Mian Channu, alternately spelled Mian Chunnun, is the capital city of Mian Channu Tehsil in Khanewal District, Punjab province of Pakistan.

Etymology 
The city was named after a Sufi saint, Baba Mian Channu, who had lived there at one point. After his death, he was buried there. There is an urban legend about the name; it is believed that during the British rule, administration attempted to change the name of the city. They painted all boards with the new name. However, an unknown vandal changed the boards back to the original name. They tried repeatedly in vain, and since then, the name of the city remained 'Mian Channu'.

Mian Channu has many services and areas for its inhabitants, as well as tourists, such as educational institutions, a medical unit, a railway station, a fruit mandi, a park, and a public library. A mosque, temple, and gurdwara was built to perform religious services for all communities.

History 
In the year 1919, Mian Channu was considered a village, and by 1938, it was considered a town. Its limits were last extended in the year 1950. Since then, no extension has been made, and the development of the town from 1947 to 1961 remained slow. A municipal council was established in 1975, as it had grown into small urban centre by that time. After that, the town began developing, and major growth has been taking place, from 1972 to 1984. The trend of growth in this period has largely been along G.T Road, and in the northern direction.

It has been the headquarters of the Mian Channu Tehsil of Khanewal District since 1985, and is administratively subdivided into three Union councils.

For more than a century, Mian Channu was part of Multan District. With the raising of status of Mian Channu to a tehsil headquarters, and the creation of Khanewal District on 1 July 1985, Mian Channu Tehsil became a part of Khanewal District.

In 2009, a bombing killed approximately 12 people.  

An accidentally fired BrahMos missile from India landed in Mian Channu in 2022, resulting in the 2022 India–Pakistan missile incident.

Demographics 
Mian Channu has approximately 90,130 residents per the 2017 census, and is located on the Grand Trunk Road (250 km South West of Lahore, and 1,050 km northeast of Karachi), and KLP (Karachi, Lahore, Peshawar) railway line.

Faisal Town, residential area

Economy 
The city is one of the major contributor to agricultural production.
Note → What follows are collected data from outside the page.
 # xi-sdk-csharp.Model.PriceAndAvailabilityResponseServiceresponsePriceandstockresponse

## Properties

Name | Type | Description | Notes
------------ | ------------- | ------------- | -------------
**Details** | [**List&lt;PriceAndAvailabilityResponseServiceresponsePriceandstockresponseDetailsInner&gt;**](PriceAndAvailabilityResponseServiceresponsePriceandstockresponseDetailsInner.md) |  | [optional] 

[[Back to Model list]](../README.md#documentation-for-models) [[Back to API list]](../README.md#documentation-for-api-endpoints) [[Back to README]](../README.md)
Cotton, wheat, and mangoes are the major agricultural products. Major crops of the town are wheat, grain, peas, barley are the important crops of Rabi season, while Kharif crops are cotton, sugarcane, jawar, bajra, oil seeds which are shipped by rail and road to other parts of the country.
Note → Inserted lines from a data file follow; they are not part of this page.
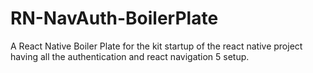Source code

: # RN-NavAuth-BoilerPlate
A React Native Boiler Plate for the kit startup of the react native project having all the authentication and react navigation 5 setup.
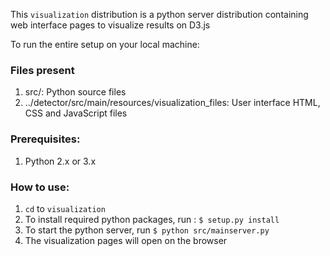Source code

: This `visualization` distribution is a python server distribution containing web interface pages to visualize results on D3.js

To run the entire setup on your local machine:

### Files present

1. src/: Python source files
2. ../detector/src/main/resources/visualization_files: User interface HTML, CSS and JavaScript files

### Prerequisites:

1. Python 2.x or 3.x

### How to use:

1. `cd` to `visualization`
2. To install required python packages, run : `$ setup.py install`
3. To start the python server, run `$ python src/mainserver.py`
4. The visualization pages will open on the browser

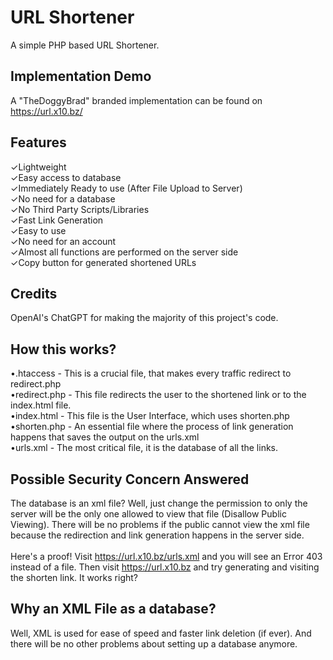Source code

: # URL Shortener
A simple PHP based URL Shortener.

## Implementation Demo
A "TheDoggyBrad" branded implementation can be found on https://url.x10.bz/

## Features
✓Lightweight<br>
✓Easy access to database<br>
✓Immediately Ready to use (After File Upload to Server)<br>
✓No need for a database<br>
✓No Third Party Scripts/Libraries<br>
✓Fast Link Generation<br>
✓Easy to use<br>
✓No need for an account<br>
✓Almost all functions are performed on the server side<br>
✓Copy button for generated shortened URLs

## Credits
OpenAI's ChatGPT for making the majority of this project's code.

## How this works?
•.htaccess - This is a crucial file, that makes every traffic redirect to redirect.php<br>
•redirect.php - This file redirects the user to the shortened link or to the index.html file.<br>
•index.html - This file is the User Interface, which uses shorten.php<br>
•shorten.php - An essential file where the process of link generation happens that saves the output on the urls.xml<br>
•urls.xml - The most critical file, it is the database of all the links.

## Possible Security Concern Answered
The database is an xml file? Well, just change the permission to only the server will be the only one allowed to view that file (Disallow Public Viewing).
There will be no problems if the public cannot view the xml file because the redirection and link generation happens in the server side.<br><br>
Here's a proof! Visit https://url.x10.bz/urls.xml and you will see an Error 403 instead of a file. Then visit https://url.x10.bz and try generating and visiting the shorten link. It works right?

## Why an XML File as a database?
Well, XML is used for ease of speed and faster link deletion (if ever). And there will be no other problems about setting up a database anymore.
The city is also known for their local specialty, Khushi Barfi, which is a kind of condensed milk.

Notable people
Arshad Nadeem - athlete (gold medalist javelin thrower)
Ayub Ommaya - Pakistani-American neurosurgeon (NIH USA)
Ghulam Haider Wyne - Pakistani opposition leader, former chief minister of Punjab province
Maulana Tariq Jameel - is a Pakistani Islamic television preacher, religious writer, scholar, and a member of the Tablighi Jamaat.
Iftikhar Thakur -  Pakistani actor and stand up comedian.
Rana Babar Hussain - Pakistani politician
Muhammad Waseem (cricketer) -is an Emirati cricketer who plays for the United Arab Emirates cricket team.
Aslam Bodla  - Pakistani politician, member of the National Assembly of Pakistan
Zahoor Hussain Qureshi is a Pakistani politician who has been a member of the National Assembly of Pakistan since August 2018. He was also made parliamentary secretary for Ministry of Power. He is MNA from Khanewal district.